──────── Input material

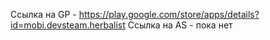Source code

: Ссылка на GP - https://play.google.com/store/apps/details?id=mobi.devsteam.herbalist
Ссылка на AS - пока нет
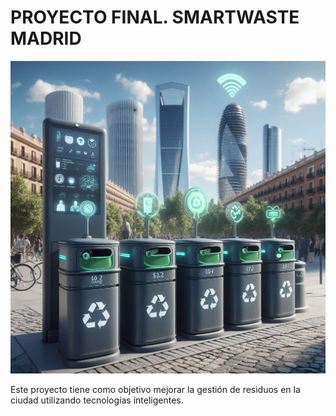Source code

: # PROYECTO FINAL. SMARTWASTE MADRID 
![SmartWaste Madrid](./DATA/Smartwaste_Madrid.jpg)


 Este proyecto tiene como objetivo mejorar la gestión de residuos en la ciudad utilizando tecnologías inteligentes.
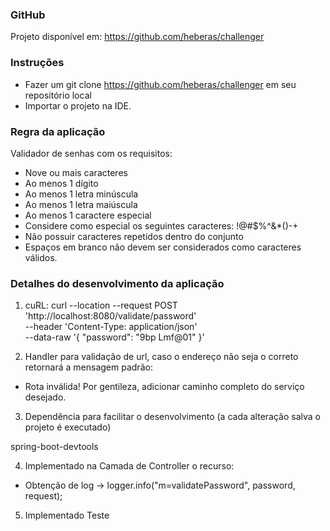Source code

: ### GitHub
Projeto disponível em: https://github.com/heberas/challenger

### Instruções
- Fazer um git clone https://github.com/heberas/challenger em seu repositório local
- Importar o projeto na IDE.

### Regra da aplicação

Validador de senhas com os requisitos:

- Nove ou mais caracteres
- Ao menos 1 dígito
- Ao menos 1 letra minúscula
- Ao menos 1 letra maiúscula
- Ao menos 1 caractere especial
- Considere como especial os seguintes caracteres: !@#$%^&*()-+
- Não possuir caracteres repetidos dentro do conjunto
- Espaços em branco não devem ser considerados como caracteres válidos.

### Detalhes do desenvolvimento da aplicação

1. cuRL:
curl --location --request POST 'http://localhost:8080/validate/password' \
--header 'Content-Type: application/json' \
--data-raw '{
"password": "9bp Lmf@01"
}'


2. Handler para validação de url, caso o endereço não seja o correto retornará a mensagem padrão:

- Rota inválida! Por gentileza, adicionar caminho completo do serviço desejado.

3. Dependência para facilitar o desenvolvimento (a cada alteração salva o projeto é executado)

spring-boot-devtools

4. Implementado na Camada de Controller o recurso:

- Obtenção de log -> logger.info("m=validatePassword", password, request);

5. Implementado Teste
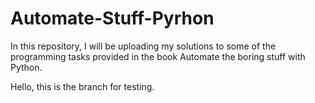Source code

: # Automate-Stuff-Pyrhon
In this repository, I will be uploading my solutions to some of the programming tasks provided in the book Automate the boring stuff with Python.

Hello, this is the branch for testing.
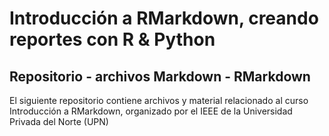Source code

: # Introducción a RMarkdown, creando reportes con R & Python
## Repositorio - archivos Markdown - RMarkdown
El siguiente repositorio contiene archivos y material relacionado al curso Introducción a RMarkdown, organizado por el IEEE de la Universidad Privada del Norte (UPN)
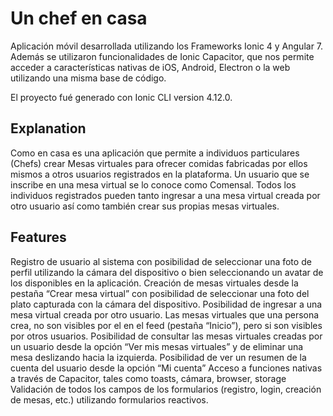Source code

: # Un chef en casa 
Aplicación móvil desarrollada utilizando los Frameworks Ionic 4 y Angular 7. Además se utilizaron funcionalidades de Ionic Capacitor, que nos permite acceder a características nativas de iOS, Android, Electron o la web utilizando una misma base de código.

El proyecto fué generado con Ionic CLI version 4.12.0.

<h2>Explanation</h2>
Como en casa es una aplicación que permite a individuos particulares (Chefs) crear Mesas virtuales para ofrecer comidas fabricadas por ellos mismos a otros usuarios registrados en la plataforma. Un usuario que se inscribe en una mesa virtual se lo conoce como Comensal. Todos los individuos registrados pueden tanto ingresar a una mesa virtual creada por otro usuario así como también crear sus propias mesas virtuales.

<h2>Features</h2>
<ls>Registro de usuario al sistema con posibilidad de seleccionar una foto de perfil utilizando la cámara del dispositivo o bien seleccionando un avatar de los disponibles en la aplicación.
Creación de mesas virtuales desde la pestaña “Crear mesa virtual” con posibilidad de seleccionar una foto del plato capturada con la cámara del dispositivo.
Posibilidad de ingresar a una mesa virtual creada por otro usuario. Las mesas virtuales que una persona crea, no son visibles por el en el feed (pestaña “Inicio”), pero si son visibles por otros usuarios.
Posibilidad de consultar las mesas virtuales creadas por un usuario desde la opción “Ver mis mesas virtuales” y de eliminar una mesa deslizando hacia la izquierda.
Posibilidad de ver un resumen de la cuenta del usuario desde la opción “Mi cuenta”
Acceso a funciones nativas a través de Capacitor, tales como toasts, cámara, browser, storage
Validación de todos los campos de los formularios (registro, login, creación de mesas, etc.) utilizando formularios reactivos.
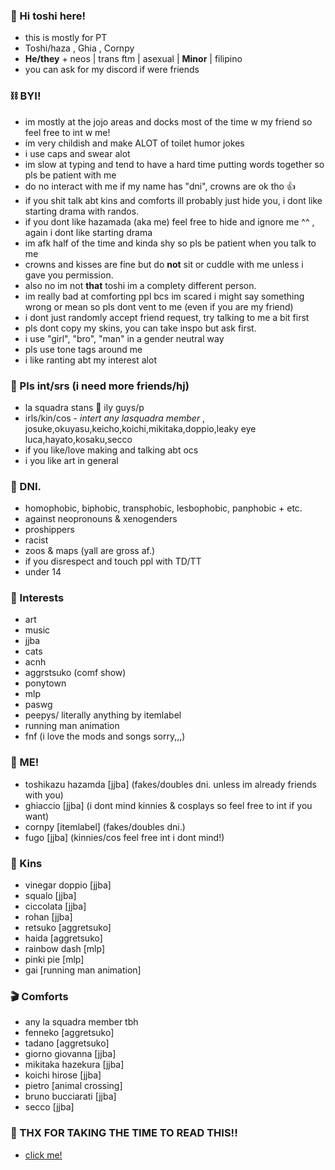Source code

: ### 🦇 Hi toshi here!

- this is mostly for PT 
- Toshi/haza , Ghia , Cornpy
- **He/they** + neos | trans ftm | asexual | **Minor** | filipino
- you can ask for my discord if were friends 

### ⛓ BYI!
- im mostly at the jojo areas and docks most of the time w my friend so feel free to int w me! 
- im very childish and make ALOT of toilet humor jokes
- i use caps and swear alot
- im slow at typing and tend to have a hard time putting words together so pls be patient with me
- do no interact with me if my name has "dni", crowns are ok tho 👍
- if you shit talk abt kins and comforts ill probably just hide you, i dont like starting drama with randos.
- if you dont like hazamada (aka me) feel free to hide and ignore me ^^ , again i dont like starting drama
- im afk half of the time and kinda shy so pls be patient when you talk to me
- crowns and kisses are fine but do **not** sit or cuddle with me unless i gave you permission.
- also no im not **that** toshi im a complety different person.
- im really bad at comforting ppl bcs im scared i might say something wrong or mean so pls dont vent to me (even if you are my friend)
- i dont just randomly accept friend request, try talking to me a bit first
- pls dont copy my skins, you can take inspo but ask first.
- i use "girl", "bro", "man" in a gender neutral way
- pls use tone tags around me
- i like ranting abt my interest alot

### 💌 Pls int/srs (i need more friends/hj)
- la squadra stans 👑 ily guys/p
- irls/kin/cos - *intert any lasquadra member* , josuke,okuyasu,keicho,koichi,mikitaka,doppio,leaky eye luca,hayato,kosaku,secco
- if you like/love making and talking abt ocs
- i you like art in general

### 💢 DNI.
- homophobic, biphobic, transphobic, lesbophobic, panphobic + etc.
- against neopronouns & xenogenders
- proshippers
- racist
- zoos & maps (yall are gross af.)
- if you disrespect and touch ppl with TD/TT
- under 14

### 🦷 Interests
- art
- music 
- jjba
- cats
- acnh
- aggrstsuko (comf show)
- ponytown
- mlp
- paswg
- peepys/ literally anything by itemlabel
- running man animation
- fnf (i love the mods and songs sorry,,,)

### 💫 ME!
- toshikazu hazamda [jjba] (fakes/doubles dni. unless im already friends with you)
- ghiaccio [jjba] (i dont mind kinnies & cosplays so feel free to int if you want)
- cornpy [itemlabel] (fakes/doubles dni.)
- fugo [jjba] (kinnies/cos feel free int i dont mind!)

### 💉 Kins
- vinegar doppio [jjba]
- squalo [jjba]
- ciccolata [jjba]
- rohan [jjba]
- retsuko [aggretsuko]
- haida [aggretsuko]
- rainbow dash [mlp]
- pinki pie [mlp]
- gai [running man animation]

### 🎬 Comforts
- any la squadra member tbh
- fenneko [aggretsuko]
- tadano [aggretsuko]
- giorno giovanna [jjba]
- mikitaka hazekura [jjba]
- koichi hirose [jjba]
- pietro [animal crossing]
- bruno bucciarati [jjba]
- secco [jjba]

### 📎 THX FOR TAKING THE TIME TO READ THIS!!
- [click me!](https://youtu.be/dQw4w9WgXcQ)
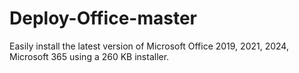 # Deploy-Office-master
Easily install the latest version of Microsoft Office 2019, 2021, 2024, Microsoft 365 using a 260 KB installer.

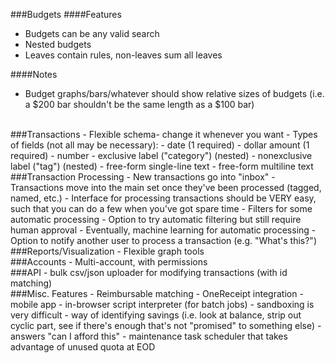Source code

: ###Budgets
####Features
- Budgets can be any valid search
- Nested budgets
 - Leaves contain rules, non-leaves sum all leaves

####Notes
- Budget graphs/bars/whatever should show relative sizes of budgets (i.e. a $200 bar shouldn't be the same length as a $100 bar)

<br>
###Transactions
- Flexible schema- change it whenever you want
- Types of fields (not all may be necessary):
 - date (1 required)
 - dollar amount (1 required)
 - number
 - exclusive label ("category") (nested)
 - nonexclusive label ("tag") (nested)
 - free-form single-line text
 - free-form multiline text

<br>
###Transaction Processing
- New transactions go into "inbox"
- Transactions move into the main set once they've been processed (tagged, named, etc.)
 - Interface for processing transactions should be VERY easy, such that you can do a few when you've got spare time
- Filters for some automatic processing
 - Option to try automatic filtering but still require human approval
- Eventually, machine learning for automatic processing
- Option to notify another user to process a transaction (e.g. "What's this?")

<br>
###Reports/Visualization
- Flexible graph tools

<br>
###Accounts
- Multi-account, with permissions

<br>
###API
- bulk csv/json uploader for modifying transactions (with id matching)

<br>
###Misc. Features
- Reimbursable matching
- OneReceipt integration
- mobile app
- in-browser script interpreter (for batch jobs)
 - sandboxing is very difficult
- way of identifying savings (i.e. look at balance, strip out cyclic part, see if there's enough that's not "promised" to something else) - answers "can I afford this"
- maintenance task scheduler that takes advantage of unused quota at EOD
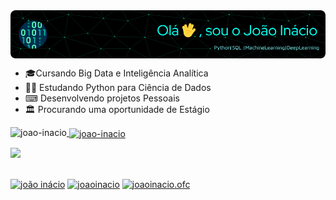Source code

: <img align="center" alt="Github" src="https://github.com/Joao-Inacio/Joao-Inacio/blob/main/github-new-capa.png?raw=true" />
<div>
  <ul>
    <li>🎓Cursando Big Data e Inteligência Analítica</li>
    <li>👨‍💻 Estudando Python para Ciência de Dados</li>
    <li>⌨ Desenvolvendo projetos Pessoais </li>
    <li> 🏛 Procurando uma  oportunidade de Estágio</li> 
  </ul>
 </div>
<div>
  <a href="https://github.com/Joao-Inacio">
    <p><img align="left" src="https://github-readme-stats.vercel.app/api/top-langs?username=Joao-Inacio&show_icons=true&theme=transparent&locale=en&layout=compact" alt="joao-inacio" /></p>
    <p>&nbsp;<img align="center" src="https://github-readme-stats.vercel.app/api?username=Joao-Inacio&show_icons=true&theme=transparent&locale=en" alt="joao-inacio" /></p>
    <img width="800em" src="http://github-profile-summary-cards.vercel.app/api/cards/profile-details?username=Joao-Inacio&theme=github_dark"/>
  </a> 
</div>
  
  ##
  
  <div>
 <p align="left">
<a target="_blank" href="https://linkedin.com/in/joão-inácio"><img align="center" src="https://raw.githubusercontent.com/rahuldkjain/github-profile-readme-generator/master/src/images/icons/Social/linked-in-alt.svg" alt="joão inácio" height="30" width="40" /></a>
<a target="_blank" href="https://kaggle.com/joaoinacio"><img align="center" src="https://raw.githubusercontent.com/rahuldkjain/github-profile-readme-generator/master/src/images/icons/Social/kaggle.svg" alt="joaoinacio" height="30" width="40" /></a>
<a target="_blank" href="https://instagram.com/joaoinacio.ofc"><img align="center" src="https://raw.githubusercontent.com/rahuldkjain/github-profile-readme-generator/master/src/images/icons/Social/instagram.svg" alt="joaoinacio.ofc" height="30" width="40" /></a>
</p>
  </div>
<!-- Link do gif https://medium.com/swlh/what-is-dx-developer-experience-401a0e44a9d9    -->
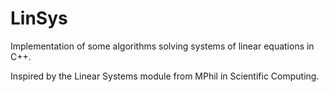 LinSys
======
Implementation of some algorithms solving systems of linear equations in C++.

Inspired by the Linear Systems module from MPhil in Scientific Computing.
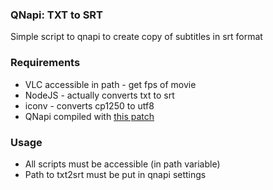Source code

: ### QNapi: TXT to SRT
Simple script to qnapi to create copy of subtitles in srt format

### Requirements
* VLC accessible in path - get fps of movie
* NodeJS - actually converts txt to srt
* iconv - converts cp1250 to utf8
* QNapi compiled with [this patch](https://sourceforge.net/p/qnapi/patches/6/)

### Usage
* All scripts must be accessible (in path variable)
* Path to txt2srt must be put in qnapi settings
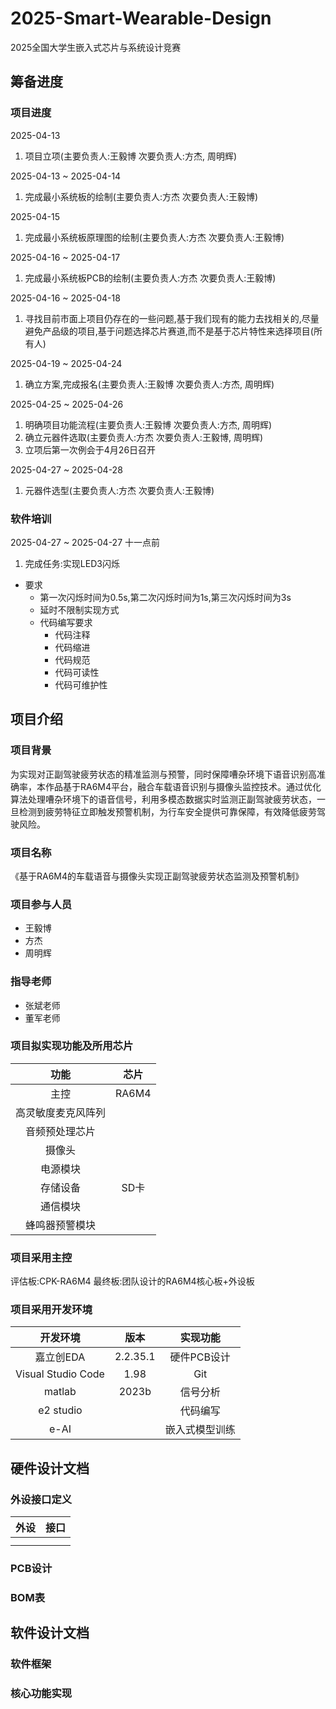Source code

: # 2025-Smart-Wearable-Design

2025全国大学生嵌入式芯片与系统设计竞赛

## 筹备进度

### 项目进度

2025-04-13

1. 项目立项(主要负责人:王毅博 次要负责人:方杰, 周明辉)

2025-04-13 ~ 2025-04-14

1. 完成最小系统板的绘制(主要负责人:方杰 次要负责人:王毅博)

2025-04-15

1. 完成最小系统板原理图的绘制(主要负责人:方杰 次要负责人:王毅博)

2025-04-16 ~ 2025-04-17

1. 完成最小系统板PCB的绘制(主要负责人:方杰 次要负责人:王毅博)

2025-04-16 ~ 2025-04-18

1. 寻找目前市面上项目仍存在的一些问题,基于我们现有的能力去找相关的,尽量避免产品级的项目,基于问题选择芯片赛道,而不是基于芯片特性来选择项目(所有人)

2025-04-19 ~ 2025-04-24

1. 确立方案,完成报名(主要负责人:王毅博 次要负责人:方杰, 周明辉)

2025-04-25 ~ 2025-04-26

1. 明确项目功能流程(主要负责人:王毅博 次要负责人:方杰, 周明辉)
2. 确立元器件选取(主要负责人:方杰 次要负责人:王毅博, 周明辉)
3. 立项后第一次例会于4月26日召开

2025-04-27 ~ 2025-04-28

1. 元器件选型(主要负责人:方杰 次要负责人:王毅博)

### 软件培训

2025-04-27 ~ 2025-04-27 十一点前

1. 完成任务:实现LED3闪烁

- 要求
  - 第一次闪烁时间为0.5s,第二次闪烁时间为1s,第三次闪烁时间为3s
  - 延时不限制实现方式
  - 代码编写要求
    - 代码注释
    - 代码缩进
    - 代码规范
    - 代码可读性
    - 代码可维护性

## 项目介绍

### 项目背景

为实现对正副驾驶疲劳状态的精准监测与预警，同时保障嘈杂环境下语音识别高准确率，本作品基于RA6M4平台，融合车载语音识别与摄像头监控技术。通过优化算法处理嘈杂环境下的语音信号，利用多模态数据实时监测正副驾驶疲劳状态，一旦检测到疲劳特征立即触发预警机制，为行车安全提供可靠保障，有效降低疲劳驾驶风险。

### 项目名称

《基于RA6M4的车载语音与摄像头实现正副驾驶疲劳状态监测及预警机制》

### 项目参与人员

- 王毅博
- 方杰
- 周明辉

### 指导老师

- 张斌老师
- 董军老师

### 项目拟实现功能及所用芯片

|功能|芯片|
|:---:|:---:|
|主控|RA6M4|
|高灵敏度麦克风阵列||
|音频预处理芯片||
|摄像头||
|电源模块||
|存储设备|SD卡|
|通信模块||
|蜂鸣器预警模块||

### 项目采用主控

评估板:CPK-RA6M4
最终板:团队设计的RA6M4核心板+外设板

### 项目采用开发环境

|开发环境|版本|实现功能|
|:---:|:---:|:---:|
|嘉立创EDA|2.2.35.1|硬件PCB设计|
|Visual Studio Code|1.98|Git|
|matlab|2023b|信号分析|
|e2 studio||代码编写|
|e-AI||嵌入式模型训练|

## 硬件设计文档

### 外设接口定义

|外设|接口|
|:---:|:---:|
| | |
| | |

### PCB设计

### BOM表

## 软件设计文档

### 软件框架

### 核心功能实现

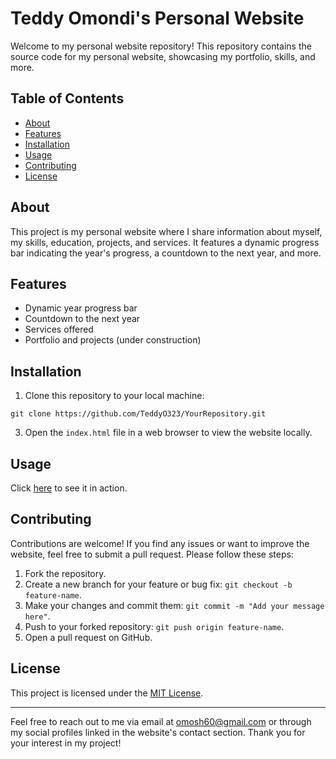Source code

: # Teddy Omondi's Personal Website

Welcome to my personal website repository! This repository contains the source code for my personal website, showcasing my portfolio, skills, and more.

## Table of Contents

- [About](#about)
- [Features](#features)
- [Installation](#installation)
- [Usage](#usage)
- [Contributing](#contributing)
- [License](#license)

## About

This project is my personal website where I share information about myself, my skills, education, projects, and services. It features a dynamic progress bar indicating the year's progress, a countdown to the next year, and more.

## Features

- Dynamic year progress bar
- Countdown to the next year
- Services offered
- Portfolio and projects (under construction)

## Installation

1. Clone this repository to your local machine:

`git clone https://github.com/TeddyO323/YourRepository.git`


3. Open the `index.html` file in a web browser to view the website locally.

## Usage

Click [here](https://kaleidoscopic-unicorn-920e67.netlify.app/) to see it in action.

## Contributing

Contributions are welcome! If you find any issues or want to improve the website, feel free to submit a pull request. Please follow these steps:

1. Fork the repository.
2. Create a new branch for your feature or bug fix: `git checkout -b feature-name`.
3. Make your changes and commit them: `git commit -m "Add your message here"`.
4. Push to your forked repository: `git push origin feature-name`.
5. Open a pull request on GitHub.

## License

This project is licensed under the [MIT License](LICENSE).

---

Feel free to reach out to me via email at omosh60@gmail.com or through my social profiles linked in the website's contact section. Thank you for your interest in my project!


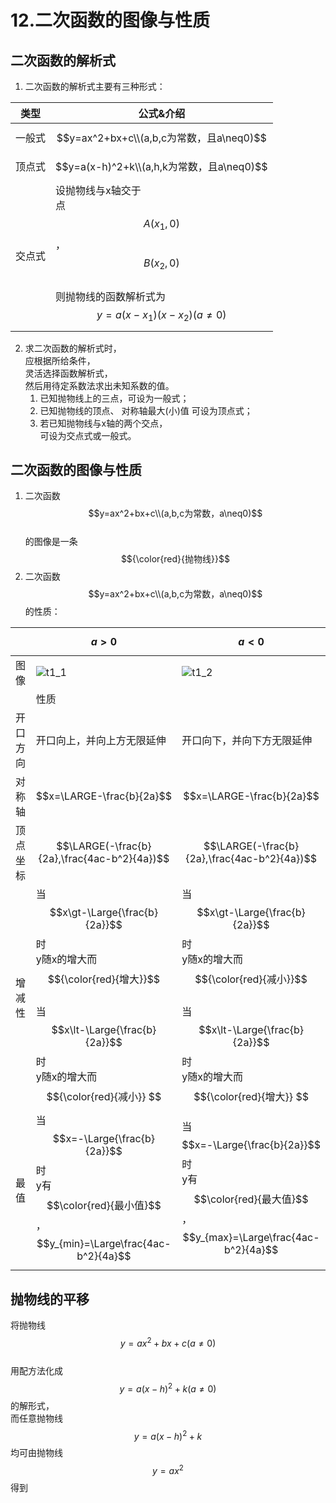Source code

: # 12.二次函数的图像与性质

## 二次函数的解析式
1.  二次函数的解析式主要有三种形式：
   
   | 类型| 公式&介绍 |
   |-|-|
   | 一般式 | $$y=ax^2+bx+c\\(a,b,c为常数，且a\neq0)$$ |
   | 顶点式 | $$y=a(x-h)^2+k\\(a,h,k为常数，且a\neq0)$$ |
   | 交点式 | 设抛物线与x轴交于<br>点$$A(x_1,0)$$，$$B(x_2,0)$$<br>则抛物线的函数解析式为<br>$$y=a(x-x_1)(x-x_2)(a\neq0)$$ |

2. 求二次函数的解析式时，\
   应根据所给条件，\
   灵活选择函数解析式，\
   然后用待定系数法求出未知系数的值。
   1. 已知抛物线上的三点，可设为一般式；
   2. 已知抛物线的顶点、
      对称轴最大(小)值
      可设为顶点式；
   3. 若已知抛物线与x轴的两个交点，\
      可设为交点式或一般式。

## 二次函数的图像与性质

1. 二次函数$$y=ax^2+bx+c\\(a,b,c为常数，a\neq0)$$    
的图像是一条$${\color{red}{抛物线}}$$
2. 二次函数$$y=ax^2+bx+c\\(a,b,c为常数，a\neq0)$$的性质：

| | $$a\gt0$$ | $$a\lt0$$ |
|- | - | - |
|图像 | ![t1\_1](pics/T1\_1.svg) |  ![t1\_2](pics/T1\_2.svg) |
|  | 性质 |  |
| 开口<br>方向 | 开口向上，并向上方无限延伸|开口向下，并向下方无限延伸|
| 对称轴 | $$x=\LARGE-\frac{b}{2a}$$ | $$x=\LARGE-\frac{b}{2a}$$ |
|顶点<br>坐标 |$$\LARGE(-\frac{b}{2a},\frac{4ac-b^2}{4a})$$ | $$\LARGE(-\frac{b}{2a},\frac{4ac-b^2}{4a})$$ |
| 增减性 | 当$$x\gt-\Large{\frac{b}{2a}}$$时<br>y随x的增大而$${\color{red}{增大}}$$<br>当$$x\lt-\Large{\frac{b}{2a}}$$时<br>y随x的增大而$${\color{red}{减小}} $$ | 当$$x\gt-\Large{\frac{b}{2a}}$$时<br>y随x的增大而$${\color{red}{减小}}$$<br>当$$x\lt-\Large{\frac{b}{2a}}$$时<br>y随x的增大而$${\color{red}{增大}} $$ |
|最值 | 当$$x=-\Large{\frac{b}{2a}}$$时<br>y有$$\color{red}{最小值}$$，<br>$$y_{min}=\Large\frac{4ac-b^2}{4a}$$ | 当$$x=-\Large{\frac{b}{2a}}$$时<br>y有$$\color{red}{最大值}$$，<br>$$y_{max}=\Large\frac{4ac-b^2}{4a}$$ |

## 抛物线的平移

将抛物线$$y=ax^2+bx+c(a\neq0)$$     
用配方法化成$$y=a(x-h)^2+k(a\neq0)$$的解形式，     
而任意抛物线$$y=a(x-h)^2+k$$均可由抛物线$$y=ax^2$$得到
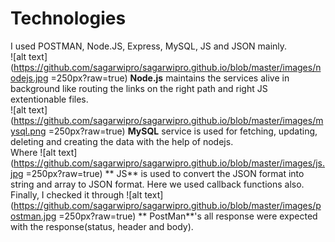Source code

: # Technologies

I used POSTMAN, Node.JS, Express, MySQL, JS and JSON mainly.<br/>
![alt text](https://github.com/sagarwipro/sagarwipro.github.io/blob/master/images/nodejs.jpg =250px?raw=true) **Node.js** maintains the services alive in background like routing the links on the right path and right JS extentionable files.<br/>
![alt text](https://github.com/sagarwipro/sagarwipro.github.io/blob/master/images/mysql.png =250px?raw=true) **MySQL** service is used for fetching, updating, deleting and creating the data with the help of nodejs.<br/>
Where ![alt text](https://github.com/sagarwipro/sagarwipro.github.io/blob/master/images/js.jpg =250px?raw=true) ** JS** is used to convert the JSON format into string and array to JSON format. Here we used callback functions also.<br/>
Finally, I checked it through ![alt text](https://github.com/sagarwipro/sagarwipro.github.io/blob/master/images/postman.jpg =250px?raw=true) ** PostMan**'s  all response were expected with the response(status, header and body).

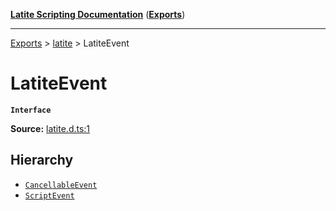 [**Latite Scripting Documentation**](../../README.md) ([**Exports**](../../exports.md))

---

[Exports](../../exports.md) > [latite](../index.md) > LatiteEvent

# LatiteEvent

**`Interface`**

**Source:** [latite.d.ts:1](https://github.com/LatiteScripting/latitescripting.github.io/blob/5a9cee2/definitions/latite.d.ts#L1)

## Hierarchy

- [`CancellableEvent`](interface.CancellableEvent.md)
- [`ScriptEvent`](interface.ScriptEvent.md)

────────────────

Task brief – Please copy, exactly as written, every line in the listing above from the line with "2025-04-13 ~ 2025-04-14" up to and including the line with "1. 明确项目功能流程(主要负责人:王毅博 次要负责人:方杰, 周明辉)".

Response for this exercise –
2025-04-13 ~ 2025-04-14

1. 完成最小系统板的绘制(主要负责人:方杰 次要负责人:王毅博)

2025-04-15

1. 完成最小系统板原理图的绘制(主要负责人:方杰 次要负责人:王毅博)

2025-04-16 ~ 2025-04-17

1. 完成最小系统板PCB的绘制(主要负责人:方杰 次要负责人:王毅博)

2025-04-16 ~ 2025-04-18

1. 寻找目前市面上项目仍存在的一些问题,基于我们现有的能力去找相关的,尽量避免产品级的项目,基于问题选择芯片赛道,而不是基于芯片特性来选择项目(所有人)

2025-04-19 ~ 2025-04-24

1. 确立方案,完成报名(主要负责人:王毅博 次要负责人:方杰, 周明辉)

2025-04-25 ~ 2025-04-26

1. 明确项目功能流程(主要负责人:王毅博 次要负责人:方杰, 周明辉)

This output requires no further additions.